» **Records provided**:
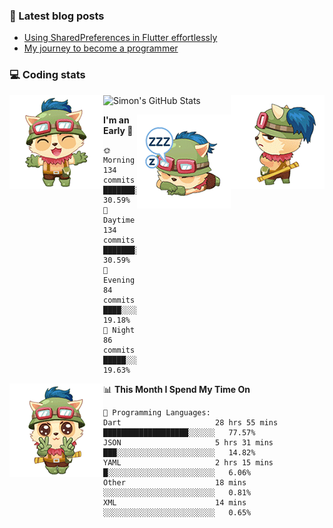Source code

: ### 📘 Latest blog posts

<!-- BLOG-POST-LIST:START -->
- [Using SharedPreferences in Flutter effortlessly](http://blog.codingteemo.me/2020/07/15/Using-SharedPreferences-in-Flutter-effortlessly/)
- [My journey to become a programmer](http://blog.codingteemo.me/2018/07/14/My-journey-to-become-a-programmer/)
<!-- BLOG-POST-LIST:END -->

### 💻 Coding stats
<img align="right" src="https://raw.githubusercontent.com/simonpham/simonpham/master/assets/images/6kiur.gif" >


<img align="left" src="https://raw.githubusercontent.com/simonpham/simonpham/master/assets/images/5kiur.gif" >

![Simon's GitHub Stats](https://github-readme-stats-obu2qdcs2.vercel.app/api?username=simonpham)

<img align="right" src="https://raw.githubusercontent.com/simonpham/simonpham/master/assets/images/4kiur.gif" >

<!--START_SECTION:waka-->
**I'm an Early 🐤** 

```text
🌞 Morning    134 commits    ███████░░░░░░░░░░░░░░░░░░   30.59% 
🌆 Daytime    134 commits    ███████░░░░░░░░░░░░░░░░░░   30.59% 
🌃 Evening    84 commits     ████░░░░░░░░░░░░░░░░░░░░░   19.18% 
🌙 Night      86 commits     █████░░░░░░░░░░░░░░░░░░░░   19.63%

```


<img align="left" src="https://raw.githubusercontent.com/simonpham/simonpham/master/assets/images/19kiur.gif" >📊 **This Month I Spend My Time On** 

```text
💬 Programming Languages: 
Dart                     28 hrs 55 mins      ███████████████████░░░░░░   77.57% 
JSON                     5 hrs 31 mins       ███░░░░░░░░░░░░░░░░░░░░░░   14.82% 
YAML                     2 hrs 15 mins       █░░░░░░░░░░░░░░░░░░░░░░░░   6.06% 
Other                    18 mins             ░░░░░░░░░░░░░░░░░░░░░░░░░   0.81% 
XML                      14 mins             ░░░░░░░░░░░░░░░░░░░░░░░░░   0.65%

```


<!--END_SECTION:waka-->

--

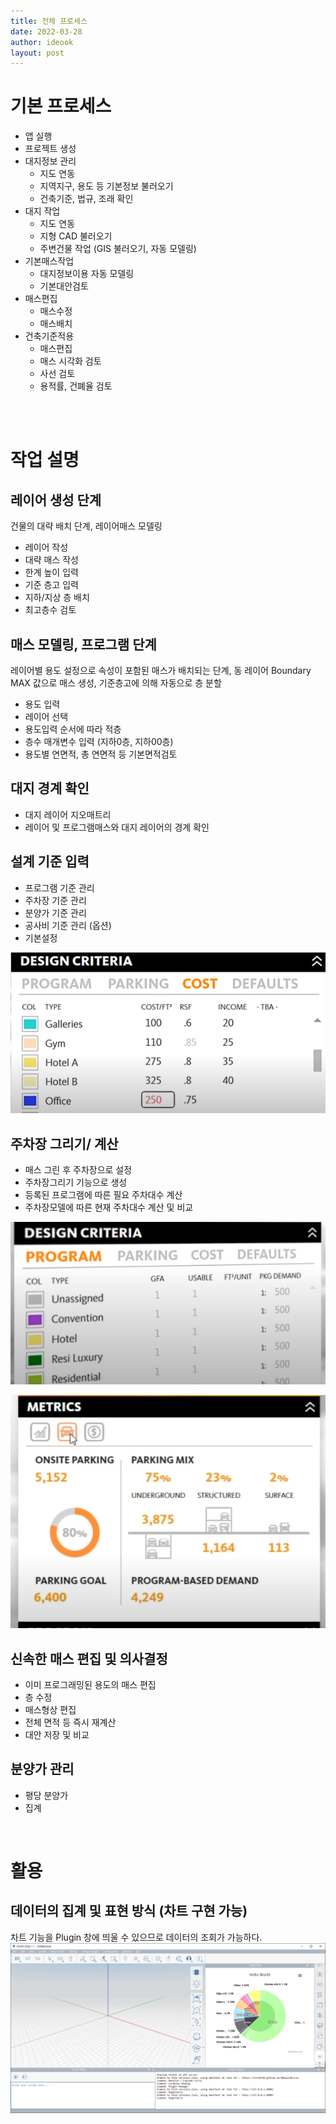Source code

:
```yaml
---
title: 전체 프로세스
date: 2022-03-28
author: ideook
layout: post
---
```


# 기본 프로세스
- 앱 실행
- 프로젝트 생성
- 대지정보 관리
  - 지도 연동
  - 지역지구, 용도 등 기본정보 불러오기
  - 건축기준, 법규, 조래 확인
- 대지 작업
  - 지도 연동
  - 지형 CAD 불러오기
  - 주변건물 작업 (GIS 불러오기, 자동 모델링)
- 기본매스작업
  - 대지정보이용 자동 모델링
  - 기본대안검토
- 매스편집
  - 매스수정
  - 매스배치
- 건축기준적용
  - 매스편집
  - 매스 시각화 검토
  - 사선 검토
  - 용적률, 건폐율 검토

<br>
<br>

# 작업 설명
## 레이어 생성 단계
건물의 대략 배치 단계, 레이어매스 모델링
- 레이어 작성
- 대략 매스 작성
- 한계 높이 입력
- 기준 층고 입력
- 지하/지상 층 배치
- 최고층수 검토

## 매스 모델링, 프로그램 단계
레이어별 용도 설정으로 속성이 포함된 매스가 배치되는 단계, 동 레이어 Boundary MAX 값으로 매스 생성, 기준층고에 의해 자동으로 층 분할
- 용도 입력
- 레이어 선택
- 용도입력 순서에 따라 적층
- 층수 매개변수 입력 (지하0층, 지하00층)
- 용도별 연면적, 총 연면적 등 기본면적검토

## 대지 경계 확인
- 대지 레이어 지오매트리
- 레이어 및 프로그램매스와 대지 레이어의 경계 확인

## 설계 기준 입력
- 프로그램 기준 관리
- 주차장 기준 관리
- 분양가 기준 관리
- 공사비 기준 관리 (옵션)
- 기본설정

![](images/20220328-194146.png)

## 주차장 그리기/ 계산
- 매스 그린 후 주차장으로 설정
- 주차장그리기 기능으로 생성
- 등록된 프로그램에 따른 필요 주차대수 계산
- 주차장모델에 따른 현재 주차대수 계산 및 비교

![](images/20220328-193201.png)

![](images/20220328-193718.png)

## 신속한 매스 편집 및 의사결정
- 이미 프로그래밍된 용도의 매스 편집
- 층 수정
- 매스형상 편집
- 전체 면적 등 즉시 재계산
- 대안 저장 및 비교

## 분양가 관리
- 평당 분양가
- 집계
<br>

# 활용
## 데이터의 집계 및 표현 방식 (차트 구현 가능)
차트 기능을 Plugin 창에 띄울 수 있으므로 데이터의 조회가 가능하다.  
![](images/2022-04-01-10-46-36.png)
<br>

...

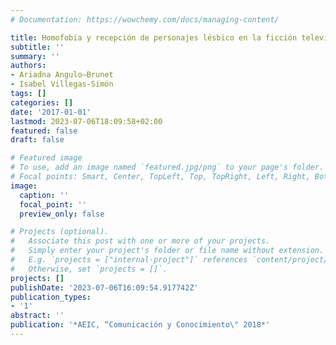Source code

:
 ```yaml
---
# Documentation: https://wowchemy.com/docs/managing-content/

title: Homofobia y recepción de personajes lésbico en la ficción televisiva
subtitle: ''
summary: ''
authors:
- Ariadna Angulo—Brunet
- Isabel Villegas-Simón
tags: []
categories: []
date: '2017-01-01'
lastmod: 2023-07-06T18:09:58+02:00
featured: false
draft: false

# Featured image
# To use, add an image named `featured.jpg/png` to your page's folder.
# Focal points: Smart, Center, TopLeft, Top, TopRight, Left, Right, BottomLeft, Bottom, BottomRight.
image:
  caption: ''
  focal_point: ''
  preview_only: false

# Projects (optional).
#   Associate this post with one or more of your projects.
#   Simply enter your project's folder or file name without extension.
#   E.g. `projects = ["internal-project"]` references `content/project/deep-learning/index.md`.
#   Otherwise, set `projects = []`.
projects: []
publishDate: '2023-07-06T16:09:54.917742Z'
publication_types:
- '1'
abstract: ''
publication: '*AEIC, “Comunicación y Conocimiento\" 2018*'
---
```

» **Instructions to follow**:
A single number is expected: how many lines in the records contain the string "데이터의".

» **Solved exercise**:
2